Kidney stones currently are most common in the southeastern United States, but this "kidney stone belt" is forecast to grow to the northward and westward, the researchers wrote in the journal Proceedings of the National Academy of Sciences.
Other parts of the globe could experience similar trends.
"There's every reason to anticipate that it would be happening worldwide," urologist Dr. Margaret Pearle of the University of Texas Southwestern Medical Center in Dallas, one of the researchers, said in a telephone interview.
Not drinking enough water and other fluids or losing too much fluids through dehydration -- more likely in hotter climates -- can leave one's urine with higher concentrations of substances that can form kidney stones.
This is just the latest negative health consequence to be predicted due to climate change. Others include an increase in the many diseases spread by mosquitoes and other insects.

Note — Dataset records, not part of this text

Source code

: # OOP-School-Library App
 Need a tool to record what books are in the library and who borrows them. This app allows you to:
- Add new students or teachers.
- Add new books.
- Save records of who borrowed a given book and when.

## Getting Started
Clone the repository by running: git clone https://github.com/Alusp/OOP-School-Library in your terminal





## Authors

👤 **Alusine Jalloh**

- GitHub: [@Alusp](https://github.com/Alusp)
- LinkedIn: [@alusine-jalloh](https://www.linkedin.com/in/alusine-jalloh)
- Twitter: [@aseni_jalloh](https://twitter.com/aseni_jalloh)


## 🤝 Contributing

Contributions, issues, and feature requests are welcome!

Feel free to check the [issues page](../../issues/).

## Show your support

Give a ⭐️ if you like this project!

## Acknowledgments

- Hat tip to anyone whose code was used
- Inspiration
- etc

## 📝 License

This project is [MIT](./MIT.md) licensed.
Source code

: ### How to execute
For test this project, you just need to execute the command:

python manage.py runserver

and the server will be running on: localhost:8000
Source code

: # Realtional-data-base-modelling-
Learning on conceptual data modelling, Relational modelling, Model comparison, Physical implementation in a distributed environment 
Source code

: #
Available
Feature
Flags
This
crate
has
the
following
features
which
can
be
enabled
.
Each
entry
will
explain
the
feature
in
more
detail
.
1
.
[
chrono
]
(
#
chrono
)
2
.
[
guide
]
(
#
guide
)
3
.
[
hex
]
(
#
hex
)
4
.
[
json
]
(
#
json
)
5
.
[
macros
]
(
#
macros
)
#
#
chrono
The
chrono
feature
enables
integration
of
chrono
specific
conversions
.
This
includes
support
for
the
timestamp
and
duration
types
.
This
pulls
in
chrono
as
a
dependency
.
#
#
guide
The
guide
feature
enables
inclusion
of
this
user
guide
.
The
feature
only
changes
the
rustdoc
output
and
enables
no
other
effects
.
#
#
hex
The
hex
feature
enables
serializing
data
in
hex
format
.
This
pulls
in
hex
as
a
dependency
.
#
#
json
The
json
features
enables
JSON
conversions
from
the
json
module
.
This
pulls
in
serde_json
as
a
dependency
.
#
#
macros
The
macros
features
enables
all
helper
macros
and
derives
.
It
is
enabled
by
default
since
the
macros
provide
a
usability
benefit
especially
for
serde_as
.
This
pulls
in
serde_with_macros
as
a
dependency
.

In the United States, about 12 percent of men and 7 percent of women experience kidney stone disease at some time.
The fraction of the U.S. population living in high-risk zones for kidney stones could grow from 40 percent in 2000 to 56 percent by 2050 and to 70 percent by 2095 if temperatures rise as predicted, the researchers said.
One of the two models used by the researchers predicted increases by 2050 concentrated in California, Texas, Florida and the East coast. The other model predicted an expanded concentration of cases in a geographic band stretching from Kansas to Kentucky and northern California, they added.